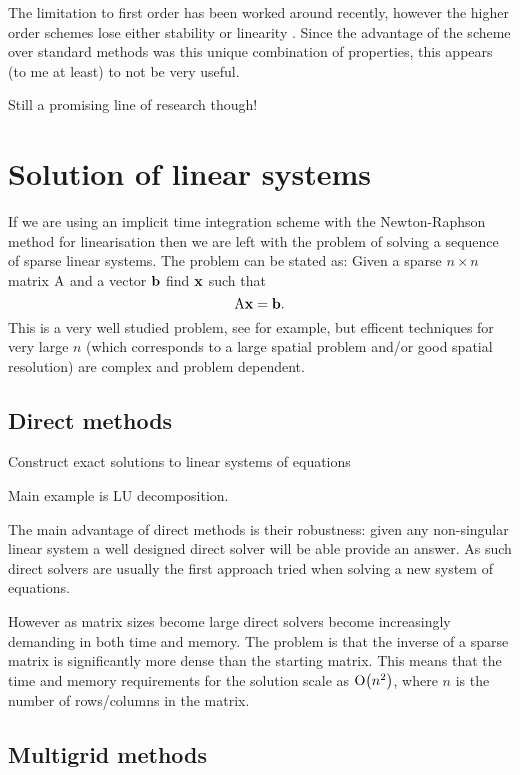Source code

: The limitation to first order has been worked around recently, however the higher order schemes lose either stability or linearity \cite{Kritsikis2014}.
Since the advantage of the scheme over standard methods was this unique combination of properties, this appears (to me at least) to not be very useful.

Still a promising line of research though!



\section{Solution of linear systems}
\label{sec:solution-lin-sys}

If we are using an implicit time integration scheme with the Newton-Raphson method for linearisation then we are left with the problem of solving a sequence of sparse linear systems.
The problem can be stated as: Given a sparse $n \times n $ matrix $\mathrm{A}$ and a vector ${\mathbf{b}}$ find $\mathbf{x}$ such that
\begin{equation}
  \label{eq:linear-system}
  \mathrm{A} \mathbf{x} = {\mathbf{b}}.
\end{equation}
This is a very well studied problem, see for example\cite{Saad2000}, but efficent techniques for very large $n$ (which corresponds to a large spatial problem and/or good spatial resolution) are complex and problem dependent.


\subsection{Direct methods}
\label{sec:direct-methods}

Construct exact solutions to linear systems of equations

Main example is LU decomposition.

The main advantage of direct methods is their robustness: given any non-singular linear system a well designed direct solver will be able provide an answer.
As such direct solvers are usually the first approach tried when solving a new system of equations.

However as matrix sizes become large direct solvers become increasingly demanding in both time and memory.
The problem is that the inverse of a sparse matrix is significantly more dense than the starting matrix.
This means that the time and memory requirements for the solution scale as $\text{O}{\left( n^2 \right)}$, where $n$ is the number of rows/columns in the matrix.


\subsection{Multigrid methods}


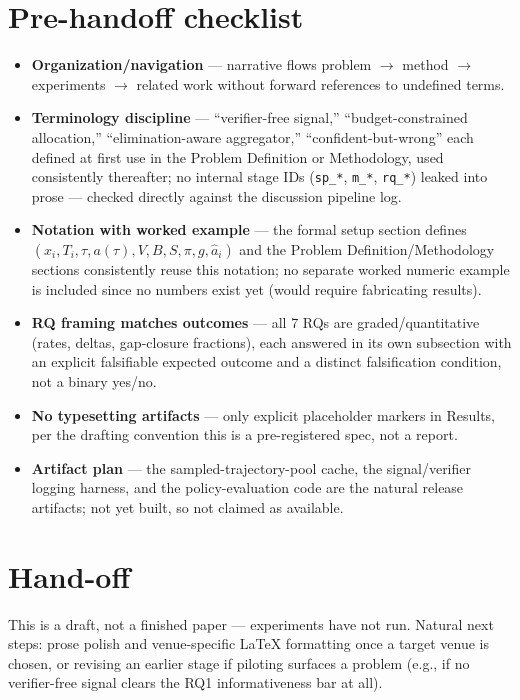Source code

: \documentclass[11pt]{article}
\begin{document}
\section*{Pre-handoff checklist}
\begin{itemize}[leftmargin=1.4em]
\item \textbf{Organization/navigation} --- narrative flows problem $\to$ method $\to$ experiments $\to$ related work without forward references to undefined terms.
\item \textbf{Terminology discipline} --- ``verifier-free signal,'' ``budget-constrained allocation,'' ``elimination-aware aggregator,'' ``confident-but-wrong'' each defined at first use in the Problem Definition or Methodology, used consistently thereafter; no internal stage IDs (\texttt{sp\_*}, \texttt{m\_*}, \texttt{rq\_*}) leaked into prose --- checked directly against the discussion pipeline log.
\item \textbf{Notation with worked example} --- the formal setup section defines $(x_i, T_i, \tau, a(\tau), V, B, S, \pi, g, \hat a_i)$ and the Problem Definition/Methodology sections consistently reuse this notation; no separate worked numeric example is included since no numbers exist yet (would require fabricating results).
\item \textbf{RQ framing matches outcomes} --- all 7 RQs are graded/quantitative (rates, deltas, gap-closure fractions), each answered in its own subsection with an explicit falsifiable expected outcome and a distinct falsification condition, not a binary yes/no.
\item \textbf{No typesetting artifacts} --- only explicit placeholder markers in Results, per the drafting convention this is a pre-registered spec, not a report.
\item \textbf{Artifact plan} --- the sampled-trajectory-pool cache, the signal/verifier logging harness, and the policy-evaluation code are the natural release artifacts; not yet built, so not claimed as available.
\end{itemize}

\section*{Hand-off}
This is a draft, not a finished paper --- experiments have not run. Natural next steps: prose polish and venue-specific LaTeX formatting once a target venue is chosen, or revising an earlier stage if piloting surfaces a problem (e.g., if no verifier-free signal clears the RQ1 informativeness bar at all).



\end{document}
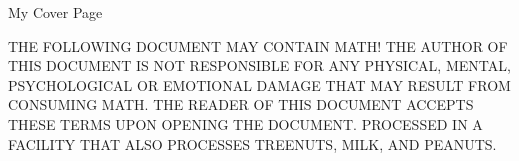 \documentclass{article}
\begin{document}
\pagestyle{empty}
\vspace*{\fill}
\begin{center}
  \begin{Huge}
    My Cover Page
  \end{Huge}
\end{center}
\vspace*{\fill}

\begin{small}
  \MakeUppercase{
    The following document may contain math!
    The author of this document is not responsible for any
    physical, mental, psychological or emotional damage that
    may result from consuming math.  The reader of this document
    accepts these terms upon opening the document.  Processed
    in a facility that also processes treenuts, milk, and peanuts.
  }
\end{small}
\vspace*{\fill}
\end{document}
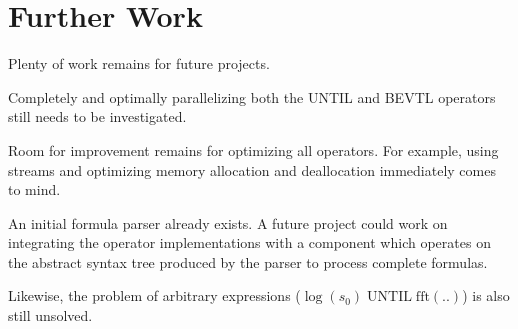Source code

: \documentclass[a4paper,10pt]{article}
\begin{document}
\section{Further Work}

Plenty of work remains for future projects.

Completely and optimally parallelizing both the UNTIL and BEVTL operators still needs
to be investigated.

Room for improvement remains for optimizing all operators. For example, using streams
and optimizing memory allocation and deallocation immediately comes to mind.

An initial formula parser already exists. A future project could work on integrating the operator implementations with a component which operates on the abstract syntax tree produced by the parser to process complete formulas.

Likewise, the problem of arbitrary expressions ($\log(s_0) \; \text{UNTIL} \; \text{fft}(..)$) is also still unsolved.
\end{document}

◆ ◆ ◆ ◆ ◆ ◆ ◆

*ASSIGNMENT*. This calls for each record above to be set down exactly, with the images skipped.

*RESULT OF THIS EXERCISE*.
Source code

: The limitation to first order has been worked around recently, however the higher order schemes lose either stability or linearity \cite{Kritsikis2014}.
Since the advantage of the scheme over standard methods was this unique combination of properties, this appears (to me at least) to not be very useful.

Still a promising line of research though!



\section{Solution of linear systems}
\label{sec:solution-lin-sys}

If we are using an implicit time integration scheme with the Newton-Raphson method for linearisation then we are left with the problem of solving a sequence of sparse linear systems.
The problem can be stated as: Given a sparse $n \times n $ matrix $\mathrm{A}$ and a vector ${\mathbf{b}}$ find $\mathbf{x}$ such that
\begin{equation}
  \label{eq:linear-system}
  \mathrm{A} \mathbf{x} = {\mathbf{b}}.
\end{equation}
This is a very well studied problem, see for example\cite{Saad2000}, but efficent techniques for very large $n$ (which corresponds to a large spatial problem and/or good spatial resolution) are complex and problem dependent.


\subsection{Direct methods}
\label{sec:direct-methods}

Construct exact solutions to linear systems of equations

Main example is LU decomposition.

The main advantage of direct methods is their robustness: given any non-singular linear system a well designed direct solver will be able provide an answer.
As such direct solvers are usually the first approach tried when solving a new system of equations.

However as matrix sizes become large direct solvers become increasingly demanding in both time and memory.
The problem is that the inverse of a sparse matrix is significantly more dense than the starting matrix.
This means that the time and memory requirements for the solution scale as $\text{O}{\left( n^2 \right)}$, where $n$ is the number of rows/columns in the matrix.


\subsection{Multigrid methods}


Source code

: \documentclass[11pt]{article}
\begin{document}
\section*{Pre-handoff checklist}
\begin{itemize}[leftmargin=1.4em]
\item \textbf{Organization/navigation} --- narrative flows problem $\to$ method $\to$ experiments $\to$ related work without forward references to undefined terms.
\item \textbf{Terminology discipline} --- ``verifier-free signal,'' ``budget-constrained allocation,'' ``elimination-aware aggregator,'' ``confident-but-wrong'' each defined at first use in the Problem Definition or Methodology, used consistently thereafter; no internal stage IDs (\texttt{sp\_*}, \texttt{m\_*}, \texttt{rq\_*}) leaked into prose --- checked directly against the discussion pipeline log.
\item \textbf{Notation with worked example} --- the formal setup section defines $(x_i, T_i, \tau, a(\tau), V, B, S, \pi, g, \hat a_i)$ and the Problem Definition/Methodology sections consistently reuse this notation; no separate worked numeric example is included since no numbers exist yet (would require fabricating results).
\item \textbf{RQ framing matches outcomes} --- all 7 RQs are graded/quantitative (rates, deltas, gap-closure fractions), each answered in its own subsection with an explicit falsifiable expected outcome and a distinct falsification condition, not a binary yes/no.
\item \textbf{No typesetting artifacts} --- only explicit placeholder markers in Results, per the drafting convention this is a pre-registered spec, not a report.
\item \textbf{Artifact plan} --- the sampled-trajectory-pool cache, the signal/verifier logging harness, and the policy-evaluation code are the natural release artifacts; not yet built, so not claimed as available.
\end{itemize}

\section*{Hand-off}
This is a draft, not a finished paper --- experiments have not run. Natural next steps: prose polish and venue-specific LaTeX formatting once a target venue is chosen, or revising an earlier stage if piloting surfaces a problem (e.g., if no verifier-free signal clears the RQ1 informativeness bar at all).



\end{document}
 \documentclass{article}
\begin{document}
\pagestyle{empty}
\vspace*{\fill}
\begin{center}
  \begin{Huge}
    My Cover Page
  \end{Huge}
\end{center}
\vspace*{\fill}

\begin{small}
  \MakeUppercase{
    The following document may contain math!
    The author of this document is not responsible for any
    physical, mental, psychological or emotional damage that
    may result from consuming math.  The reader of this document
    accepts these terms upon opening the document.  Processed
    in a facility that also processes treenuts, milk, and peanuts.
  }
\end{small}
\vspace*{\fill}
\end{document}
Source code

: \documentclass[a4paper,10pt]{article}
\begin{document}
\section{Further Work}

Plenty of work remains for future projects.

Completely and optimally parallelizing both the UNTIL and BEVTL operators still needs
to be investigated.

Room for improvement remains for optimizing all operators. For example, using streams
and optimizing memory allocation and deallocation immediately comes to mind.

An initial formula parser already exists. A future project could work on integrating the operator implementations with a component which operates on the abstract syntax tree produced by the parser to process complete formulas.

Likewise, the problem of arbitrary expressions ($\log(s_0) \; \text{UNTIL} \; \text{fft}(..)$) is also still unsolved.
\end{document}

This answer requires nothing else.